Metroblog

A one-time school project gone terribly, terribly wrong.

19 May 2007

Up At My House

We're up at three AM. And this post, O Avid Fan, is brought you by ibuprofen, or the wearing-out thereof, and the weather.

You see, I have just had further proof that whatever intelligence may be at work in the universe, exercise is not part of its plan for me.

Last week I got back on the track with the Sun Run training program, acquired through Raincoaster. I ran one minute, then walked four in alternation until I had done each eight times (Monday) or nine (Tuesday).

Since I have no reliable chronometer--and can't seem to remember timings or do simple maths while wheezing, I basically run half-a-track (200 m, speedy I ain't) and walk a complete one. In a typical workout I go about three miles. I stick to the track because I'm still pretty porky around the belly regions and I am at the age when the future of one's knees has hove into view over the horizon, and I want to keep mine.
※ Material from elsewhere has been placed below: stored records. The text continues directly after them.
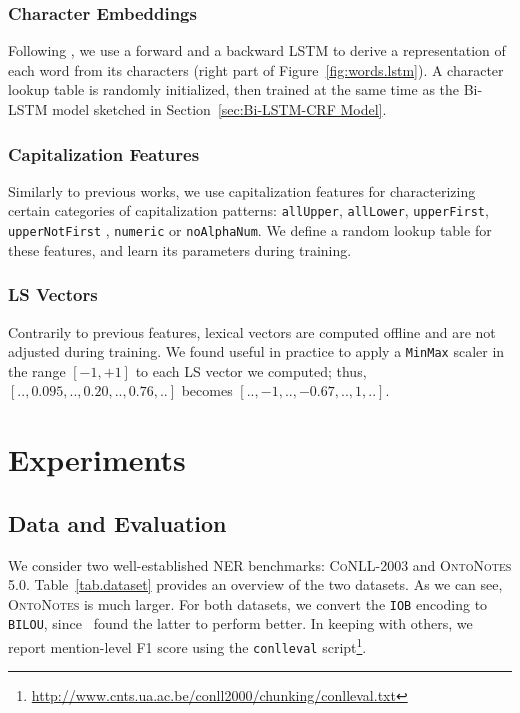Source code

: \documentclass[11pt]{article}
\newcommand{\conll}{\textsc{CoNLL}}
\newcommand{\onto}{\textsc{OntoNotes}}
\newcommand{\lr}{\textsc{LS}}
\begin{document}
	
	\subsubsection{Character Embeddings}
	\label{sec:Chars}
	
	
	Following  \cite{lample2016neural}, we use a forward and a backward LSTM to derive a representation of each word from its characters (right part of Figure~\ref{fig:words.lstm}). A character lookup table is randomly initialized, then trained at the same time as the Bi-LSTM model sketched  in Section~\ref{sec:Bi-LSTM-CRF Model}.
	
	\subsubsection{Capitalization Features}
	\label{sec:Caps}
	
	Similarly to previous works, we use capitalization features for characterizing certain categories of capitalization patterns: \texttt{allUpper}, \texttt{allLower}, \texttt{upperFirst}, \texttt{upperNotFirst} , \texttt{numeric} or \texttt{noAlphaNum}. We define a random lookup table for these features, and learn its parameters during training.
	
	\subsubsection{\lr{} Vectors}
	
	Contrarily to previous features, lexical vectors are computed offline and are not adjusted during training. 
	We found useful in practice to apply a \texttt{MinMax} scaler in the range $[-1,+1]$ to each \lr{} vector we computed; thus, $[.., 0.095, .., 0.20,.., 0.76,..]$  becomes $[..,-1,..,-0.67,..,1,..]$.
	
	\section{Experiments}
	\label{sec:Experiments}

	\subsection{Data and Evaluation}
	\label{sec:Datasets}
	
	We consider two well-established NER benchmarks: \conll{-2003} and \onto{ 5.0}. Table~\ref{tab.dataset} provides an overview of the two datasets. As we can see, \onto{} is much larger. 
	For both datasets, we convert the \texttt{IOB} encoding to \texttt{BILOU}, since~ found the latter to perform better. In keeping with others, we report mention-level F1 score using the \texttt{conlleval} script\footnote{\url{http://www.cnts.ua.ac.be/conll2000/chunking/conlleval.txt}}.
	
\end{document}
And things have been fine. I took a puff of powerful corticosteroids before headng out, so to circumvent the multiplying villanies of nature in my lungs, and felt amazingly good afterward.

Yesterday morning I was in the shower. The steaming water caressed my nude body. My hand traced lesiurely down my stomach, leaving bubbles in its wake. In the spririt of Bill O'Reilly I seized hold my loofah and ...
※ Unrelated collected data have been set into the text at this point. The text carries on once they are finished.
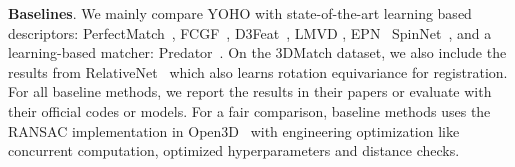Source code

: \textbf{Baselines}. We mainly compare YOHO with state-of-the-art learning based descriptors: PerfectMatch~\cite{smooth}, FCGF~\cite{FCGF},  D3Feat~\cite{d3feat}, LMVD \cite{li2020end}, EPN~\cite{EPN} SpinNet~\cite{ao2020spinnet}, and a learning-based matcher: Predator~\cite{predator}. On the 3DMatch dataset, we also include the results from RelativeNet~\cite{deng20193d} which also learns rotation equivariance for registration.  For all baseline methods, we report the results in their papers or evaluate with their official codes or models.
For a fair comparison, baseline methods uses the RANSAC implementation in Open3D~\cite{zhou2018open3d} with engineering optimization like concurrent computation, optimized hyperparameters and distance checks.


\begin{table}[]
\begin{center}
\end{center}
\end{table}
Hang on, hang on ... sorry ... that's for the other blog ... Where were we? Ah yes.

I raised my right foot, the better for to reach it: I keep it all the way at the end of my right leg and while my legs are not short, my torso is unreasonably long, so it's a fairly long way from my soap-bearing hands. And there was a wee twinge. I swore.

Mme Metro inquired solicitously what I was whining about. Hesitantly putting said foot back on the floor of the tub, I regarded it and its mate with some suspicion. They're plotting against me, I am certain. I swear sometimes they trade toes when they think I'm not paying attention.

But I felt that my tarsal toilette had been sufficiently made that I might reasonably end the procedings, so I turned to turn off the taps.

Which was when my spine, which had been lurking behind me, undetected, betrayed me.

The sensation was not unlike a powerful surge of electricity through my lower back and what are delicately referred to as the "hips". Hips, my ass ... more precisely.

I found myself leaning against the shower wall, getting a faceful of pressurized water and unable to gulp in the huge painful gasps I needed. I could not straighten up, and for a few seconds felt in very real danger of drowning.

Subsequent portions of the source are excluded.